Stored items from a collection
--- START ---

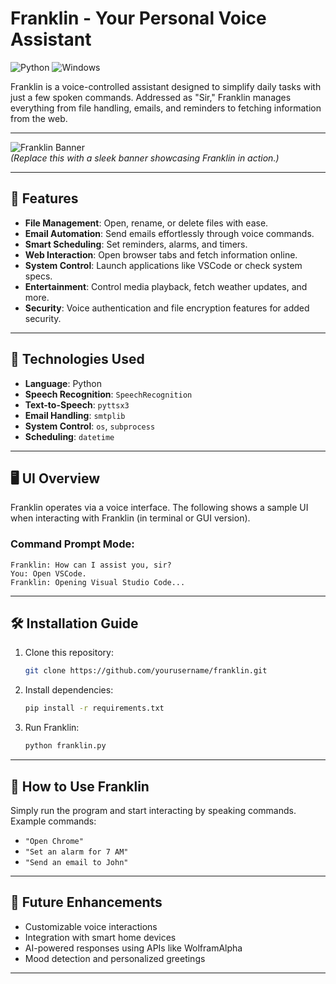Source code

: 

# **Franklin - Your Personal Voice Assistant**  
![Python](https://img.shields.io/badge/Python-3.9-blue) ![Windows](https://img.shields.io/badge/Platform-Windows-blue)

Franklin is a voice-controlled assistant designed to simplify daily tasks with just a few spoken commands. Addressed as "Sir," Franklin manages everything from file handling, emails, and reminders to fetching information from the web.  

---

![Franklin Banner](https://yourimageurl.com/banner.png)  
*(Replace this with a sleek banner showcasing Franklin in action.)*

---

## 🌟 **Features**

- **File Management**: Open, rename, or delete files with ease.
- **Email Automation**: Send emails effortlessly through voice commands.
- **Smart Scheduling**: Set reminders, alarms, and timers.
- **Web Interaction**: Open browser tabs and fetch information online.
- **System Control**: Launch applications like VSCode or check system specs.
- **Entertainment**: Control media playback, fetch weather updates, and more.
- **Security**: Voice authentication and file encryption features for added security.
  
---

## 🔧 **Technologies Used**

- **Language**: Python
- **Speech Recognition**: `SpeechRecognition`
- **Text-to-Speech**: `pyttsx3`
- **Email Handling**: `smtplib`
- **System Control**: `os`, `subprocess`
- **Scheduling**: `datetime`
  
---

## 🖥️ **UI Overview**

Franklin operates via a voice interface. The following shows a sample UI when interacting with Franklin (in terminal or GUI version).

### **Command Prompt Mode:**
```
Franklin: How can I assist you, sir?
You: Open VSCode.
Franklin: Opening Visual Studio Code...
```

---

## 🛠️ **Installation Guide**

1. Clone this repository:
   ```bash
   git clone https://github.com/yourusername/franklin.git
   ```
2. Install dependencies:
   ```bash
   pip install -r requirements.txt
   ```
3. Run Franklin:
   ```bash
   python franklin.py
   ```

---

## 🤖 **How to Use Franklin**

Simply run the program and start interacting by speaking commands.  
Example commands:
- `"Open Chrome"`
- `"Set an alarm for 7 AM"`
- `"Send an email to John"`
  
---

## 🎨 **Future Enhancements**

- Customizable voice interactions
- Integration with smart home devices
- AI-powered responses using APIs like WolframAlpha
- Mood detection and personalized greetings

---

--- END ---

Requirement >> Identify the lines of the data that contain the word "https". Copy each of them.

Answer for the task >>
![Python](https://img.shields.io/badge/Python-3.9-blue) ![Windows](https://img.shields.io/badge/Platform-Windows-blue)
![Franklin Banner](https://yourimageurl.com/banner.png)  
   git clone https://github.com/yourusername/franklin.git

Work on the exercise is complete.